Hydrotherapy sessions are available on the NHS, and most hospitals have access to hydrotherapy pools. Any member of the healthcare team should be able to refer you to an NHS physiotherapist if they think you might benefit from hydrotherapy. In some parts of the UK you can also refer yourself to a physiotherapist, who’ll assess whether hydrotherapy would be suitable for you. Check with your GP or call your local rheumatology department to find out if an NHS physiotherapist in your area will accept self-referrals.
You can also choose to use private healthcare, but make sure that the physiotherapist is registered with the Health Professionals Council (HPC), and it is recommended that you see someone who’s a member of the Chartered Society of Physiotherapists (CSP) and who’s accredited by the Aquatic Therapy of Chartered Physiotherapists (ATACP).

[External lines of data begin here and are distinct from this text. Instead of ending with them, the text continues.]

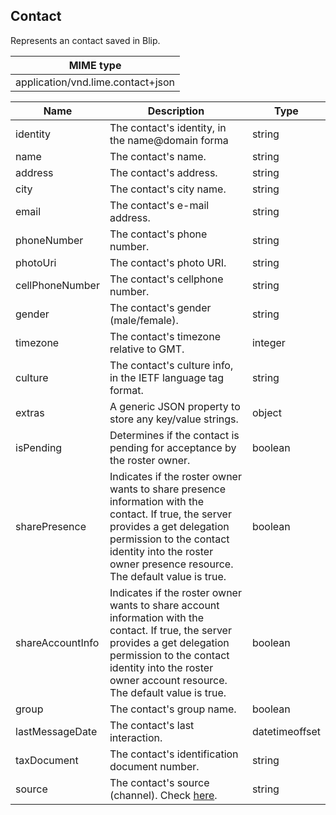 ## Contact

Represents an contact saved in Blip.

| MIME type                                 |
|-------------------------------------------|
|      application/vnd.lime.contact+json |


| Name             | Description                                                                                                                                                                                                                                  | Type    |
|------------------|----------------------------------------------------------------------------------------------------------------------------------------------------------------------------------------------------------------------------------------------|---------|
| identity         | The contact's identity, in the  name@domain forma                                                                                                                                                                                       | string  |
| name             | The contact's name.                                                                                                                                                                                                                     | string  |
| address          | The contact's address.                                                                                                                                                                                                                         | string  |
| city             | The contact's city name.                                                                                                                                                                                                                       | string  |
| email            | The contact's e-mail address.                                                                                                                                                                                                                  | string  |
| phoneNumber      | The contact's phone number.                                                                                                                                                                                                                    | string  |
| photoUri         | The contact's photo URI.                                                                                                                                                                                                                       | string  |
| cellPhoneNumber  | The contact's cellphone number.                                                                                                                                                                                                                | string  |
| gender           | The contact's gender (male/female).                                                                                                                                                                                                            | string  |
| timezone         | The contact's timezone relative to GMT.                                                                                                                                                                                                        | integer |
| culture          | The contact's culture info, in the IETF language tag format.                                                                                                                                                                                   | string  |
| extras           | A generic JSON property to store any key/value strings.                                                                                                                                                                                      | object  |
| isPending        | Determines if the contact is pending for acceptance by the roster owner.                                                                                                                                                                     | boolean |
| sharePresence    | Indicates if the roster owner wants to share presence information with the contact. If  true, the server provides a  get delegation permission to the contact identity into the roster owner  presence resource. The default value is  true. | boolean |
| shareAccountInfo | Indicates if the roster owner wants to share account information with the contact. If  true, the server provides a  get delegation permission to the contact identity into the roster owner  account resource. The default value is  true.   | boolean |
| group            | The contact's group name.                                                                                                                                                                                                             | boolean |
| lastMessageDate            | The contact's last interaction.                                                                                                                                                                                                             | datetimeoffset |
| taxDocument | The contact's identification document number. | string |
| source           | The contact's source (channel). Check [here](/#channels).                                                                                                                                                                                  | string  |
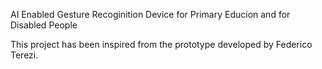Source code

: AI Enabled Gesture Recoginition Device for Primary Educion and for Disabled People


This project has been inspired from the prototype developed by Federico Terezi. 
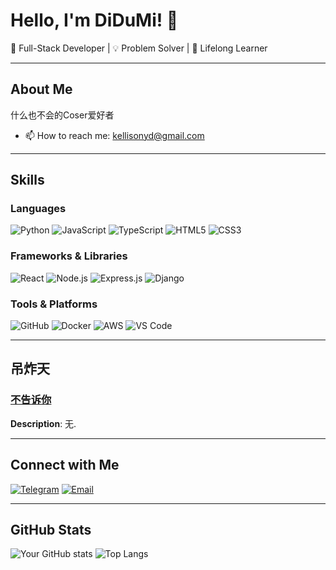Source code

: # Hello, I'm DiDuMi! 👋

🚀 Full-Stack Developer | 💡 Problem Solver | 🌱 Lifelong Learner

---

## About Me

什么也不会的Coser爱好者

- 📫 How to reach me: kellisonyd@gmail.com

---

## Skills

### Languages
![Python](https://img.shields.io/badge/Python-3776AB?style=for-the-badge&logo=python&logoColor=white)
![JavaScript](https://img.shields.io/badge/JavaScript-F7DF1E?style=for-the-badge&logo=javascript&logoColor=black)
![TypeScript](https://img.shields.io/badge/TypeScript-007ACC?style=for-the-badge&logo=typescript&logoColor=white)
![HTML5](https://img.shields.io/badge/HTML5-E34F26?style=for-the-badge&logo=html5&logoColor=white)
![CSS3](https://img.shields.io/badge/CSS3-1572B6?style=for-the-badge&logo=css3&logoColor=white)

### Frameworks & Libraries
![React](https://img.shields.io/badge/React-61DAFB?style=for-the-badge&logo=react&logoColor=black)
![Node.js](https://img.shields.io/badge/Node.js-339933?style=for-the-badge&logo=nodedotjs&logoColor=white)
![Express.js](https://img.shields.io/badge/Express.js-000000?style=for-the-badge&logo=express&logoColor=white)
![Django](https://img.shields.io/badge/Django-092E20?style=for-the-badge&logo=django&logoColor=white)

### Tools & Platforms
![GitHub](https://img.shields.io/badge/GitHub-181717?style=for-the-badge&logo=github&logoColor=white)
![Docker](https://img.shields.io/badge/Docker-2496ED?style=for-the-badge&logo=docker&logoColor=white)
![AWS](https://img.shields.io/badge/AWS-232F3E?style=for-the-badge&logo=amazonaws&logoColor=white)
![VS Code](https://img.shields.io/badge/VS%20Code-0078d7?style=for-the-badge&logo=visual-studio-code&logoColor=white)

---

## 吊炸天

### [不告诉你](https://github.com/DiDuMi/project1)
**Description**: 无.

---

## Connect with Me

[![Telegram](https://img.shields.io/badge/Telegram-2CA5E0?style=for-the-badge&logo=telegram&logoColor=white)](https://t.me/DiDumi)
[![Email](https://img.shields.io/badge/Email-EA4335?style=for-the-badge&logo=gmail&logoColor=white)](mailto:kellisonyd@gmail.com)

---

## GitHub Stats

![Your GitHub stats](https://github-readme-stats.vercel.app/api?username=DiDuMi&show_icons=true&theme=radical)
![Top Langs](https://github-readme-stats.vercel.app/api/top-langs/?username=DiDuMi&layout=compact&theme=radical)
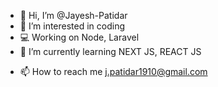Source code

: - 👋 Hi, I’m @Jayesh-Patidar
- 👀 I’m interested in coding
- 💻 Working on Node, Laravel
- 🌱 I’m currently learning NEXT JS, REACT JS
<!-- - 💞️ I’m looking to collaborate on ... -->
- 📫 How to reach me j.patidar1910@gmail.com

<!---
Jayesh-Patidar/Jayesh-Patidar is a ✨ special ✨ repository because its `README.md` (this file) appears on your GitHub profile.
You can click the Preview link to take a look at your changes.
--->
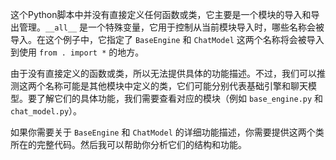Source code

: 这个Python脚本中并没有直接定义任何函数或类，它主要是一个模块的导入和导出管理。`__all__` 是一个特殊变量，它用于控制从当前模块导入时，哪些名称会被导入。在这个例子中，它指定了 `BaseEngine` 和 `ChatModel` 这两个名称将会被导入到使用 `from . import *` 的地方。

由于没有直接定义的函数或类，所以无法提供具体的功能描述。不过，我们可以推测这两个名称可能是其他模块中定义的类，它们可能分别代表基础引擎和聊天模型。要了解它们的具体功能，我们需要查看对应的模块（例如 `base_engine.py` 和 `chat_model.py`）。

如果你需要关于 `BaseEngine` 和 `ChatModel` 的详细功能描述，你需要提供这两个类所在的完整代码。然后我可以帮助你分析它们的结构和功能。
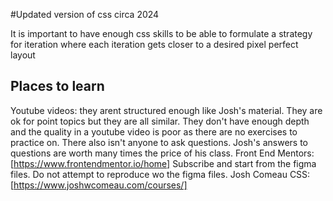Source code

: #Updated version of css circa 2024

It is important to have enough css skills to be able to formulate a strategy
for iteration where each iteration gets closer to a desired pixel perfect
layout

## Places to learn
Youtube videos: they arent structured enough like Josh's material. They are ok
for point topics but they are all similar. They don't have enough depth and the
quality in a youtube video is poor as there are no exercises to practice on.
There also isn't anyone to ask questions. Josh's answers to questions are worth
many times the price of his class. 
Front End Mentors: [https://www.frontendmentor.io/home]
	Subscribe and start from the figma files. Do not attempt to reproduce wo the
	figma files. 
Josh Comeau CSS: [https://www.joshwcomeau.com/courses/]



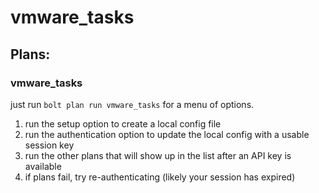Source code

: # vmware_tasks

## Plans:

### vmware_tasks

just run `bolt plan run vmware_tasks` for a menu of options. 

1. run the setup option to create a local config file 
2. run the authentication option to update the local config with a usable session key
3. run the other plans that will show up in the list after an API key is available
4. if plans fail, try re-authenticating (likely your session has expired)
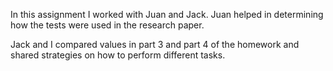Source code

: In this assignment I worked with Juan and Jack. Juan helped in determining how the tests were used in the research paper.

Jack and I compared values in part 3 and part 4 of the homework and shared strategies on how to perform different tasks.
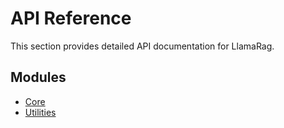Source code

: # API Reference

This section provides detailed API documentation for LlamaRag.

## Modules

- [Core](core.md)
- [Utilities](utilities.md)
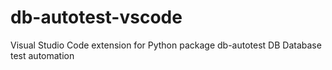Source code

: # db-autotest-vscode
Visual Studio Code extension for Python package db-autotest DB Database test automation
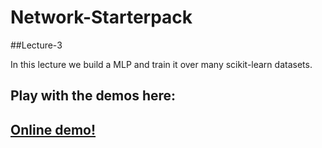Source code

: # Network-Starterpack
##Lecture-3

In this lecture we build a MLP and train it over many scikit-learn datasets.

## Play with the demos here:
## [Online demo!](https://colab.research.google.com/drive/1buVqR52QlPlTCA4Y4JEqqqrt1z7cet9N?usp=sharing)
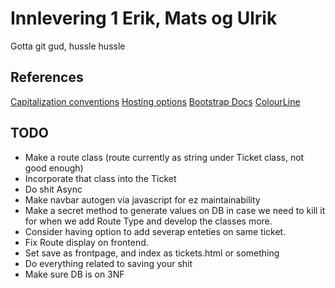 # Innlevering 1 Erik, Mats og Ulrik
Gotta git gud, hussle hussle


## References
[Capitalization conventions](https://docs.microsoft.com/en-us/dotnet/standard/design-guidelines/capitalization-conventions)
[Hosting options](https://docs.microsoft.com/en-us/aspnet/core/host-and-deploy/?view=aspnetcore-5.0)
[Bootstrap Docs](https://getbootstrap.com/docs/4.1/getting-started/introduction/#css)
[ColourLine](https://www.colorline.no/)

## TODO
- Make a route class (route currently as string under Ticket class, not good enough)
- Incorporate that class into the Ticket
- Do shit Async
- Make navbar autogen via javascript for ez maintainability
- Make a secret method to generate values on DB in case we need to kill it for when we add Route Type and develop the classes more.
- Consider having option to add severap enteties on same ticket.
- Fix Route display on frontend.
- Set save as frontpage, and index as tickets.html or something
- Do everything related to saving your shit
- Make sure DB is on 3NF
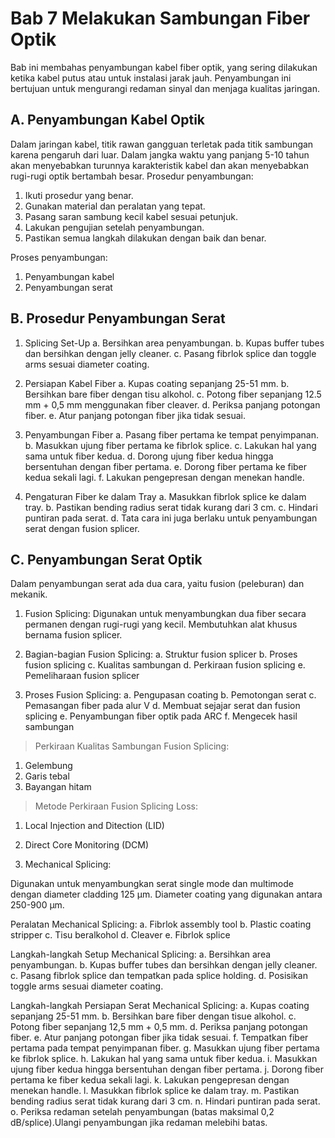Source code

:# Bab 7 Melakukan Sambungan Fiber Optik

Bab ini membahas penyambungan kabel fiber optik, yang sering dilakukan ketika kabel putus atau untuk instalasi jarak jauh. Penyambungan ini bertujuan untuk mengurangi redaman sinyal dan menjaga kualitas jaringan.

## A. Penyambungan Kabel Optik
Dalam jaringan kabel, titik rawan gangguan terletak pada titik sambungan karena pengaruh dari luar. Dalam jangka waktu yang panjang 5-10 tahun akan menyebabkan turunnya karakteristik kabel dan akan menyebabkan rugi-rugi optik bertambah besar.
Prosedur penyambungan: 
1. Ikuti prosedur yang benar.
2. Gunakan material dan peralatan yang tepat.
3. Pasang saran sambung kecil kabel sesuai petunjuk.
4. Lakukan pengujian setelah penyambungan.
5. Pastikan semua langkah dilakukan dengan baik dan benar.

Proses penyambungan: 
1. Penyambungan kabel
2. Penyambungan serat


## B. Prosedur Penyambungan Serat
1. Splicing Set-Up
a. Bersihkan area penyambungan.
b. Kupas buffer tubes dan bersihkan dengan jelly cleaner.
c. Pasang fibrlok splice dan toggle arms sesuai diameter coating.

2. Persiapan Kabel Fiber
a. Kupas coating sepanjang 25-51 mm.
b. Bersihkan bare fiber dengan tisu alkohol.
c. Potong fiber sepanjang 12.5 mm + 0,5 mm menggunakan fiber cleaver.
d. Periksa panjang potongan fiber.
e. Atur panjang potongan fiber jika tidak sesuai.

3. Penyambungan Fiber
a. Pasang fiber pertama ke tempat penyimpanan.
b. Masukkan ujung fiber pertama ke fibrlok splice.
c. Lakukan hal yang sama untuk fiber kedua.
d. Dorong ujung fiber kedua hingga bersentuhan dengan fiber pertama.
e. Dorong fiber pertama ke fiber kedua sekali lagi.
f. Lakukan pengepresan dengan menekan handle.

4. Pengaturan Fiber ke dalam Tray
a. Masukkan fibrlok splice ke dalam tray.
b. Pastikan bending radius serat tidak kurang dari 3 cm.
c. Hindari puntiran pada serat.
d. Tata cara ini juga berlaku untuk penyambungan serat dengan fusion splicer.

## C. Penyambungan Serat Optik
Dalam penyambungan serat ada dua cara, yaitu fusion (peleburan) dan mekanik.

1. Fusion Splicing:
Digunakan untuk menyambungkan dua fiber secara permanen dengan rugi-rugi yang kecil. Membutuhkan alat khusus bernama fusion splicer.

2. Bagian-bagian Fusion Splicing:
a. Struktur fusion splicer
b. Proses fusion splicing
c. Kualitas sambungan
d. Perkiraan fusion splicing
e. Pemeliharaan fusion splicer

3. Proses Fusion Splicing:
a. Pengupasan coating
b. Pemotongan serat
c. Pemasangan fiber pada alur V
d. Membuat sejajar serat dan fusion splicing
e. Penyambungan fiber optik pada ARC
f. Mengecek hasil sambungan

> Perkiraan Kualitas Sambungan Fusion Splicing:
1. Gelembung
2. Garis tebal
3. Bayangan hitam

> Metode Perkiraan Fusion Splicing Loss:
1. Local Injection and Ditection (LID)
2. Direct Core Monitoring (DCM)

4. Mechanical Splicing:

Digunakan untuk menyambungkan serat single mode dan multimode dengan diameter cladding 125 µm. Diameter coating yang digunakan antara 250-900 μm.

Peralatan Mechanical Splicing:
a. Fibrlok assembly tool
b. Plastic coating stripper
c. Tisu beralkohol
d. Cleaver
e. Fibrlok splice

Langkah-langkah Setup Mechanical Splicing:
a. Bersihkan area penyambungan.
b. Kupas buffer tubes dan bersihkan dengan jelly cleaner.
c. Pasang fibrlok splice dan tempatkan pada splice holding.
d. Posisikan toggle arms sesuai diameter coating.

Langkah-langkah Persiapan Serat Mechanical Splicing:
a. Kupas coating sepanjang 25-51 mm.
b. Bersihkan bare fiber dengan tisue alkohol.
c. Potong fiber sepanjang 12,5 mm + 0,5 mm.
d. Periksa panjang potongan fiber.
e. Atur panjang potongan fiber jika tidak sesuai.
f. Tempatkan fiber pertama pada tempat penyimpanan fiber.
g. Masukkan ujung fiber pertama ke fibrlok splice.
h. Lakukan hal yang sama untuk fiber kedua.
i. Masukkan ujung fiber kedua hingga bersentuhan dengan fiber pertama.
j. Dorong fiber pertama ke fiber kedua sekali lagi.
k. Lakukan pengepresan dengan menekan handle.
l. Masukkan fibrlok splice ke dalam tray.
m. Pastikan bending radius serat tidak kurang dari 3 cm.
n. Hindari puntiran pada serat.
o. Periksa redaman setelah penyambungan (batas maksimal 0,2 dB/splice).Ulangi penyambungan jika redaman melebihi batas.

Before you start hydrotherapy, you’ll be seen by the physiotherapist in your hospital’s physiotherapy department, on the hospital ward or possibly in the physiotherapist’s own surgery. They’ll ask about your general health, and assess your individual needs. Using this information and the information provided by your doctor, the physiotherapist will advise on whether hydrotherapy is appropriate for you. This initial assessment normally takes about 30–45 minutes, and if a course of hydrotherapy is recommended you will usually have five or six NHS 30-minute sessions, and if it is felt that you need more sessions then you will be advised where you can go locally. In Worthing we are very lucky because after your NHS sessions there is a hydrotherapy group that we can attend if your physiotherapist feels it will benefit you. This happened to me, and now for the price of £8 per session I am able to go once a week for as long as it helps me to gain more mobility. However not all physiotherapy departments have a hydrotherapy pool, so you may have to travel to another hospital.
As you can imagine I come home totally exhausted, but the next day I do feel the benefit, so if you have mobility problems, then do think about the talking to your GP or locally physiotherapist.